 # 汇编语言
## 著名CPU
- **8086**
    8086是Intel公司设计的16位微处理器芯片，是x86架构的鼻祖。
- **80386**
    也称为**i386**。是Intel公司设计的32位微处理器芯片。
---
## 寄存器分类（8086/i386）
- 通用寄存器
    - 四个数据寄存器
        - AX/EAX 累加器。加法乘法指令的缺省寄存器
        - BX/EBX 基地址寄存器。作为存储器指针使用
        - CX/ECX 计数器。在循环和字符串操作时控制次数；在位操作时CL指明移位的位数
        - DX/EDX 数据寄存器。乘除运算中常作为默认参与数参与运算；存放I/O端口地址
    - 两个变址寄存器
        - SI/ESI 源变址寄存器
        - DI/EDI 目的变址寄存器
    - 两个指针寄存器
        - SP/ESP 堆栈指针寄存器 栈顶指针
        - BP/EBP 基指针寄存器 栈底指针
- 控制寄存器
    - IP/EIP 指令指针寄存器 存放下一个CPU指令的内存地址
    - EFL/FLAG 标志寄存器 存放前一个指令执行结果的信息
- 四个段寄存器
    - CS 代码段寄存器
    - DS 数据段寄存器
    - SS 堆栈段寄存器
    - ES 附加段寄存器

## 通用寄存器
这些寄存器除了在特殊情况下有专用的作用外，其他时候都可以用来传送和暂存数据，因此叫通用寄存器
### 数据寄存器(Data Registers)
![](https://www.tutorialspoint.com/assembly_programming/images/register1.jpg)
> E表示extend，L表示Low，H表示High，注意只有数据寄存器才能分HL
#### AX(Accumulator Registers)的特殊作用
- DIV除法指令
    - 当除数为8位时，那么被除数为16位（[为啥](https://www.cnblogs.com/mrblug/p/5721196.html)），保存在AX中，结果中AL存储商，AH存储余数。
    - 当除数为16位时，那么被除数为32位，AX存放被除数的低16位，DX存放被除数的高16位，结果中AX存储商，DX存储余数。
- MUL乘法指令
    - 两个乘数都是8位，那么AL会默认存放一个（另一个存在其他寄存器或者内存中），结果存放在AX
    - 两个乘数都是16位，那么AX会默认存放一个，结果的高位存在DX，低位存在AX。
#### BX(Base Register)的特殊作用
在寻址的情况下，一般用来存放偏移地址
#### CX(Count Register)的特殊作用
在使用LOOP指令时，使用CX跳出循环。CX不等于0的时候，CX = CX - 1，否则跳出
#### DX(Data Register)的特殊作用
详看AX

--

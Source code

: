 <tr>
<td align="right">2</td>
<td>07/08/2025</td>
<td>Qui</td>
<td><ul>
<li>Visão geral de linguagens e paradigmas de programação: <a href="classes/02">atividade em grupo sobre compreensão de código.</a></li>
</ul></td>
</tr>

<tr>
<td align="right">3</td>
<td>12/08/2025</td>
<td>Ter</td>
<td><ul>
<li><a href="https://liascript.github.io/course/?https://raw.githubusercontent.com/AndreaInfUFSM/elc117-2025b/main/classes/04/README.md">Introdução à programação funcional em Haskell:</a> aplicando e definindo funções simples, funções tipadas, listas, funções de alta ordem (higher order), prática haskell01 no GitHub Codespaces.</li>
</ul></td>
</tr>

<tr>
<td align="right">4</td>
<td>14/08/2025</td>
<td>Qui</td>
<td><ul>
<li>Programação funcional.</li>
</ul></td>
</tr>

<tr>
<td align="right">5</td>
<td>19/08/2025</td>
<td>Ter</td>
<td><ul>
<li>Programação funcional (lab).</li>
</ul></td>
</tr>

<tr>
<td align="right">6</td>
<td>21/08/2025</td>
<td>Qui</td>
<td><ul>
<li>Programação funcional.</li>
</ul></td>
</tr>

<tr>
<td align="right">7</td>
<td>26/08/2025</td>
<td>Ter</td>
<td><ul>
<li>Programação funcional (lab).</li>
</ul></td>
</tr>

## Aim of the exercise
Search the entries for the string "Registers". Copy every line that has it.

## Response to this exercise
### 数据寄存器(Data Registers)
#### AX(Accumulator Registers)的特殊作用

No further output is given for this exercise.